Sur l'exception de non-lieu opposée par l'Agence nationale de l'habitat :

2. Postérieurement à l'introduction de la requête, la directrice générale de l'Agence nationale de l'habitat a décidé de verser à Mme A la prime de transition énergétique d'un montant de 1 458,45 euros qu'elle sollicitait. La requérante ne conteste pas avoir reçu le versement de cette prime. Dans ces conditions, les conclusions tendant à ce que le tribunal la déclare éligible à la subvention " MaPrimeRénov' " pour le ravalement collectif avec isolation des murs par l'extérieur de son logement sont devenues sans objet en cours d'instance. Par suite, il n'y a plus lieu d'y statuer.

D E C I D E :

Article 1er : Il n'y a plus lieu de statuer sur la requête de Mme A.
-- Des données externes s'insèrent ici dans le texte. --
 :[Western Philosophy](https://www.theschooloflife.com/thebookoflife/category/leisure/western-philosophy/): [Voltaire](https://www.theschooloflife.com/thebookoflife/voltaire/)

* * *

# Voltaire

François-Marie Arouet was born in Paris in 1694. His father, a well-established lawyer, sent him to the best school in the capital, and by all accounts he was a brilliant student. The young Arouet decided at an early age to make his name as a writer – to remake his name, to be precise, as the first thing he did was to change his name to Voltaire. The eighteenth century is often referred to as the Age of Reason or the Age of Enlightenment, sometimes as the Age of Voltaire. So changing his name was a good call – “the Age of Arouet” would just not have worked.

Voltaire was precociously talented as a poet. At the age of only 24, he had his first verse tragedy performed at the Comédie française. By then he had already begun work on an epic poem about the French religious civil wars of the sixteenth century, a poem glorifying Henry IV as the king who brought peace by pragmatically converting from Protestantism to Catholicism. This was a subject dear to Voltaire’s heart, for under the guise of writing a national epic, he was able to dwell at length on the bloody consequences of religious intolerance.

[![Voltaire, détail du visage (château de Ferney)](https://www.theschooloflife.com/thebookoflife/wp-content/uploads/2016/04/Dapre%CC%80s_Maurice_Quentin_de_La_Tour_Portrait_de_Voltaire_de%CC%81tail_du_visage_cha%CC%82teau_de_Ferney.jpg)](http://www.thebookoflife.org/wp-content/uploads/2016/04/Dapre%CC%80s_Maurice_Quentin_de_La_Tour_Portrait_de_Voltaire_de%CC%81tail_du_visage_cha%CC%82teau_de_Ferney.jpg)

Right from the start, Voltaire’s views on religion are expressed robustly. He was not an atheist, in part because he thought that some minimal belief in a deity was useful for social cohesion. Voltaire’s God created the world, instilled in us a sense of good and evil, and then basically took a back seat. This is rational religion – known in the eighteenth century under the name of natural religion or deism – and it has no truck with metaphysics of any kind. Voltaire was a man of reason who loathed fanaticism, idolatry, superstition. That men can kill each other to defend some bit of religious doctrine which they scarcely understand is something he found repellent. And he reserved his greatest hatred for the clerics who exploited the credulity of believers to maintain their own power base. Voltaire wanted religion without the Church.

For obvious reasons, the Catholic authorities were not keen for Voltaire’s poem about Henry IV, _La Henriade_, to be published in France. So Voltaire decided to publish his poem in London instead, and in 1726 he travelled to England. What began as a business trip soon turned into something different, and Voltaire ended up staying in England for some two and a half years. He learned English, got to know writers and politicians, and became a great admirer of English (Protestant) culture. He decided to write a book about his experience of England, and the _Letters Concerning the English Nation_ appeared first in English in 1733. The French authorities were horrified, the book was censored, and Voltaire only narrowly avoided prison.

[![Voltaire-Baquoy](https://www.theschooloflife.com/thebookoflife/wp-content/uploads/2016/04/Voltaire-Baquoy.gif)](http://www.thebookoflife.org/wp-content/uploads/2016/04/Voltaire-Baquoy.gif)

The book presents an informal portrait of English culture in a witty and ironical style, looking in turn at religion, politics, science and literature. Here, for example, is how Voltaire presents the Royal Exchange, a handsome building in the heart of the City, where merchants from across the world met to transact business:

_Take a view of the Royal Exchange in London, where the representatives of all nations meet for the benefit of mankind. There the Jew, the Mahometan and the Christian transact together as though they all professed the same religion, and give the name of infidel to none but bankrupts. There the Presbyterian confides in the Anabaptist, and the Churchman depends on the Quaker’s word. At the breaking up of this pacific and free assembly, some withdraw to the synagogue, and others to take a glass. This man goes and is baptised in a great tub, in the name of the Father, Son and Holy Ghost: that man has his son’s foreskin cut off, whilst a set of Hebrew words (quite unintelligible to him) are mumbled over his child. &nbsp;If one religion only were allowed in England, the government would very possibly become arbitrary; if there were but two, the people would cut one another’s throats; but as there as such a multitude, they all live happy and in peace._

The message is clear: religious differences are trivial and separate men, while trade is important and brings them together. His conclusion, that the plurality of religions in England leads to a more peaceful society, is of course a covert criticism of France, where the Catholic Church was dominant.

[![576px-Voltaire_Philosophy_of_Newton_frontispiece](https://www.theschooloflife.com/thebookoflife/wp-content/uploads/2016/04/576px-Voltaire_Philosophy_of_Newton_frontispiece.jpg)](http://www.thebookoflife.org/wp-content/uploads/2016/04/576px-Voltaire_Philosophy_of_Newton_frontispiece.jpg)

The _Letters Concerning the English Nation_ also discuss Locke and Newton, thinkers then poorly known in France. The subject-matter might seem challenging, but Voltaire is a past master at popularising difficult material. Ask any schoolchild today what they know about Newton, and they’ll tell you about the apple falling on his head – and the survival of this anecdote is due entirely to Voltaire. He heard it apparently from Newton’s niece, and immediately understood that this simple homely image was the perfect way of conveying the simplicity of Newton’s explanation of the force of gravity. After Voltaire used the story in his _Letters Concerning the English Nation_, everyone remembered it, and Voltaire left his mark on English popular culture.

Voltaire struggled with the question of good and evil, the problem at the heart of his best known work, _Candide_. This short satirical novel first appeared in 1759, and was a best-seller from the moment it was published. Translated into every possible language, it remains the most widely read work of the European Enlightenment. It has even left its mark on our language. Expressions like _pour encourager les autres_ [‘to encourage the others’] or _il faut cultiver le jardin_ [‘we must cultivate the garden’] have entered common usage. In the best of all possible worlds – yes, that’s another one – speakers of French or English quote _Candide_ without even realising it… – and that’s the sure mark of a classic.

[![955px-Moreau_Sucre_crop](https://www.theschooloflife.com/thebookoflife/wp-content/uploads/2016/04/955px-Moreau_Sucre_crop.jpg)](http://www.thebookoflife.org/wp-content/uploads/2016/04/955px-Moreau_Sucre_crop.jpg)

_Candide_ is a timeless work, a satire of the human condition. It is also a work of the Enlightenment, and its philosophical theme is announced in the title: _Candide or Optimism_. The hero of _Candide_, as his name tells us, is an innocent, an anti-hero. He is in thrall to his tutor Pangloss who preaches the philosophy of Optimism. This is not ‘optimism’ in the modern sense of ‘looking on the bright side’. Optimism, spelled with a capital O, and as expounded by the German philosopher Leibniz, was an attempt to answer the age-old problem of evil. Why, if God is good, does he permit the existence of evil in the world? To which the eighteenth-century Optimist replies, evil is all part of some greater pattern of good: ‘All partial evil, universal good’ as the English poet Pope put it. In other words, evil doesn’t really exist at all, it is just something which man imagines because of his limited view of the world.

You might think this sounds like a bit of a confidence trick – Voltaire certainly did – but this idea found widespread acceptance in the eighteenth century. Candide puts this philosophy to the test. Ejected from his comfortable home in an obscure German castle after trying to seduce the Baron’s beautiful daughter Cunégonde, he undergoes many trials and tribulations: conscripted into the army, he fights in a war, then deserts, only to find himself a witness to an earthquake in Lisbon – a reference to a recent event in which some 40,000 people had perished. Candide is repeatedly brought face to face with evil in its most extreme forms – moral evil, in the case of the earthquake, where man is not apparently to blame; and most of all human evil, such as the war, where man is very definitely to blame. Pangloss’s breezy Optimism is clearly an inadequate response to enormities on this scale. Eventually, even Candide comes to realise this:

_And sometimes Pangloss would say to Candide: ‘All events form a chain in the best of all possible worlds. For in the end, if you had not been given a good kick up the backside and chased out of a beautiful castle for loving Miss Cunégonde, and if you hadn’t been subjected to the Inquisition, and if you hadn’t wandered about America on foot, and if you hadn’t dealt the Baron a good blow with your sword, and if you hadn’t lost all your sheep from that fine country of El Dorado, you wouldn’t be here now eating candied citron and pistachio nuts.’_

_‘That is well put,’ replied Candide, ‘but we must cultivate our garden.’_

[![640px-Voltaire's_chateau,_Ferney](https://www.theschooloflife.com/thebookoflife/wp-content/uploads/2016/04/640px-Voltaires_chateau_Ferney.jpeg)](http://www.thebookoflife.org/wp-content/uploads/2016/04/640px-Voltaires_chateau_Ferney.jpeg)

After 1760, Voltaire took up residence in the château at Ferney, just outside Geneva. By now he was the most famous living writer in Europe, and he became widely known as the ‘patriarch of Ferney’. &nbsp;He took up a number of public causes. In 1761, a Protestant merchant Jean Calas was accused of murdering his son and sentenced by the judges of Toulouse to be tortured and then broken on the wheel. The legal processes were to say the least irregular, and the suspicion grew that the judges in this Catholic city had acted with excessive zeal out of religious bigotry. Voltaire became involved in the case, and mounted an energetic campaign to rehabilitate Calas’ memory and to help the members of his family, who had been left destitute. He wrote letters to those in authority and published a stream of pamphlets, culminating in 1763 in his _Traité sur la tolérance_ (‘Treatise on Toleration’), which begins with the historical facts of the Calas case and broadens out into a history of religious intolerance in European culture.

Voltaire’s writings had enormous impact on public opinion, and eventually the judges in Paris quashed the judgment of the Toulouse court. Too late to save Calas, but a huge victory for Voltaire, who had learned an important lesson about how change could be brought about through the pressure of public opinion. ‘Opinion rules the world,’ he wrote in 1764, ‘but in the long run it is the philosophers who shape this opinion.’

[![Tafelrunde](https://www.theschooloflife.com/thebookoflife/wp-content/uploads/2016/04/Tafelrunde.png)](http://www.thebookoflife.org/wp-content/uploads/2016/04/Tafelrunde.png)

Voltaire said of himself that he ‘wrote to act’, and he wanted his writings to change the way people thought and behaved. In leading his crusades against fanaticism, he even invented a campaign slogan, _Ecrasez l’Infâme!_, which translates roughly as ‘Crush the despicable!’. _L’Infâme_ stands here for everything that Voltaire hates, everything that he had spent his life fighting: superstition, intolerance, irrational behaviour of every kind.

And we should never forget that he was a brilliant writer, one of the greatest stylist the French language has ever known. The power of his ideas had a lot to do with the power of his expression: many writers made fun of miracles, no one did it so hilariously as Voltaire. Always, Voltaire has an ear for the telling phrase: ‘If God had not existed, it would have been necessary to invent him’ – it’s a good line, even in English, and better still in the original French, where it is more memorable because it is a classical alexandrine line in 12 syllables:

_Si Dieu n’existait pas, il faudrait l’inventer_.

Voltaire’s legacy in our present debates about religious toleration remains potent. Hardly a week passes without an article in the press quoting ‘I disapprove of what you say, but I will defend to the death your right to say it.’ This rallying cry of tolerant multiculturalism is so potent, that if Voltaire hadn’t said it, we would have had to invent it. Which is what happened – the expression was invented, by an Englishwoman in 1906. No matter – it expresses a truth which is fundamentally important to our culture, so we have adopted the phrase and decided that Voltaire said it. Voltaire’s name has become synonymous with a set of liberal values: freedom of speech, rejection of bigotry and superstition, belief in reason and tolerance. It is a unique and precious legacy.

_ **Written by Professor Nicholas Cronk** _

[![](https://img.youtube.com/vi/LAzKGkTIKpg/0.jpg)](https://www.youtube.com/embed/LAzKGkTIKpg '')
Article 2 : Le présent jugement sera notifié à Mme B A et à l'Agence nationale de l'habitat.

Délibéré après l'audience du 4 octobre 2024, à laquelle siégeaient :

Mme Mullié, présidente,

Mme Dutour, conseillère,

M. Collen-Renaux, conseiller.

Rendu public par mise à disposition au greffe le 25 octobre 2024.

La rapporteure,

L. DUTOURLa présidente,

N. MULLIE

La greffière,

V. GUILLEMARD

La République mande et ordonne à la ministre de la transition écologique, de l'énergie, du climat et de la prévention des risques en ce qui la concerne ou à tous commissaires de justice à ce requis en ce qui concerne les voies de droit commun contre les parties privées, de pourvoir à l'exécution de la présente décision.